The tabloids feed on the accident, twisting it into a dozen versions — The Billionaire's Reckless Bride, Kade's Dangerous Love Affair, Car Crash or Cover-up?

I stop checking after the fourth headline.

But one morning, I overhear him on a call — his tone sharper, stripped of warmth. He's pacing the hallway, unaware that I'm nearby.

"I told you not to use that name," he says.

A pause. Then lower, more tense: "Because she's gone, and I won't drag her through this circus."

I step back before he can see me, heart hammering.

So he does remember her.

And he's hiding it.

That night, I turn on the recorder again. Just a small click of sound buried beneath the hum of the lamp. His footsteps approach; I sit at my vanity, brushing my hair as though nothing inside me is unravelling.

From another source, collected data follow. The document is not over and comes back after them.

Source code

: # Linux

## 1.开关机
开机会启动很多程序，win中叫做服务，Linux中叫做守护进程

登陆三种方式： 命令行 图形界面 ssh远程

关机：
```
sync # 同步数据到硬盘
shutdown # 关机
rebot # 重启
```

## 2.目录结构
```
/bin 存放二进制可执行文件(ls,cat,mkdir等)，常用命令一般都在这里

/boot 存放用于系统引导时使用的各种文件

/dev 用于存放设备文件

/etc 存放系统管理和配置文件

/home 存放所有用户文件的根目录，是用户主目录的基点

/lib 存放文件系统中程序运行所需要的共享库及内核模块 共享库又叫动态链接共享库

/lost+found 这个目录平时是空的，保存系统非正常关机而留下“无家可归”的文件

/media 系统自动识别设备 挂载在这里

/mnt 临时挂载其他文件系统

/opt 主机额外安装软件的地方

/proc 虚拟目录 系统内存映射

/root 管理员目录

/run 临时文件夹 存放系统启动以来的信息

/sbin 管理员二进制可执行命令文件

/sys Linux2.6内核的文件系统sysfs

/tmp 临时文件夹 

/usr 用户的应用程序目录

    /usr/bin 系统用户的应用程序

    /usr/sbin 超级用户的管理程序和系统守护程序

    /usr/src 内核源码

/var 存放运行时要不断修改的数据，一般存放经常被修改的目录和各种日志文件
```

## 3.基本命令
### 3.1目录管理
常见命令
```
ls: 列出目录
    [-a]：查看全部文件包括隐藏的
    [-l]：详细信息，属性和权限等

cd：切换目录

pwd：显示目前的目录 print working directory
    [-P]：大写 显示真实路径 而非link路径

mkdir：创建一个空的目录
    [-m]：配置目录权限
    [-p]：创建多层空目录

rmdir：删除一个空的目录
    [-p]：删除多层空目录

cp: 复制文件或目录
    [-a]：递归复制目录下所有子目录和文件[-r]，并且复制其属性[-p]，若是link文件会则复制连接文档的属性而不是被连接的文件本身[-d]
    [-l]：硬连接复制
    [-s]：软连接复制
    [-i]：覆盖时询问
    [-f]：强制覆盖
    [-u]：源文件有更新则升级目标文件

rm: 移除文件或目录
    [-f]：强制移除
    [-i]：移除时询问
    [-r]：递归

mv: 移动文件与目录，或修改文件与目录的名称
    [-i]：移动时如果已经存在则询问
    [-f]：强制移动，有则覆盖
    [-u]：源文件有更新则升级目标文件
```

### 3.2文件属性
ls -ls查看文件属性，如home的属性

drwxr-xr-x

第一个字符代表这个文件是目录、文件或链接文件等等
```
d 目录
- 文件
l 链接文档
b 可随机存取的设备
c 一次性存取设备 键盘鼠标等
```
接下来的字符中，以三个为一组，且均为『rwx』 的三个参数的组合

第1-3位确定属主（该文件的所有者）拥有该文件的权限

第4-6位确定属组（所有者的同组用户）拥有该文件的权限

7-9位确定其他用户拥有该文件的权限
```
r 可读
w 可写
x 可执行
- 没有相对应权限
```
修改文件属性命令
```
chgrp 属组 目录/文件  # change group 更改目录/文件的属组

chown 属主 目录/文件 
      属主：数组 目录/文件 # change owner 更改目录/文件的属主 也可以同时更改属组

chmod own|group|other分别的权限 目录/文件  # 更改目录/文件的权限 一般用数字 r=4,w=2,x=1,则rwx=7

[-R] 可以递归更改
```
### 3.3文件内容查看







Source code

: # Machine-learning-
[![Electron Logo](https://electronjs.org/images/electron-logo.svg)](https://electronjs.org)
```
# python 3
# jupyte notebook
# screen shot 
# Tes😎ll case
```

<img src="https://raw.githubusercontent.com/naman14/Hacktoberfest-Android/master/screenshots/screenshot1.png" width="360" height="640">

He pauses at the doorway, watching me. "You look tired."

"Long day."

He comes closer, the air between us shifting. His reflection appears behind mine in the mirror — taller, darker, his gaze unreadable.

"I'm sorry," he says quietly. "For all this noise. The cameras. The lies."

The apology catches me off guard.

"You didn't cause the crash."

"No," he says, eyes still on mine through the mirror, "but I caused everything else."

I turn then, the brush falling from my hand. "Damian—"

But he steps closer and kisses me.

It's not the first time, but it feels like it. His mouth is warm, deliberate, the kind of kiss that asks for forgiveness instead of passion. My pulse trips, confused between wanting and warning. His hand rests against my jaw, thumb brushing the line of my throat — gentle, reverent almost.

For a fleeting second, I let myself believe this is real — that maybe, under all the scars and secrets, he could still be something good.

Then he pulls away. Too soon.

And for a moment, in the dim reflection, I think I see it again — the flicker of another face behind mine. Hers.

Elena.

He leaves before I can say anything.

When I check the recording later, his voice sounds softer than I remembered, almost breaking on that single word: sorry.

But buried beneath it — a whisper. Barely audible.

"Elena…"

And then, silence.

 

The city sleeps while I lie awake, the red light of the recorder still glowing faintly on the nightstand.

Outside, thunder rumbles in the distance — slow, inevitable.

The scar on my collarbone aches again, as if remembering something my mind can't yet name.

Somewhere deep inside, I already know this isn't coincidence.

And if he won't tell me the truth, I'll find it myself.

Even if it means learning that the man who saved my life might be the reason it's never really been mine.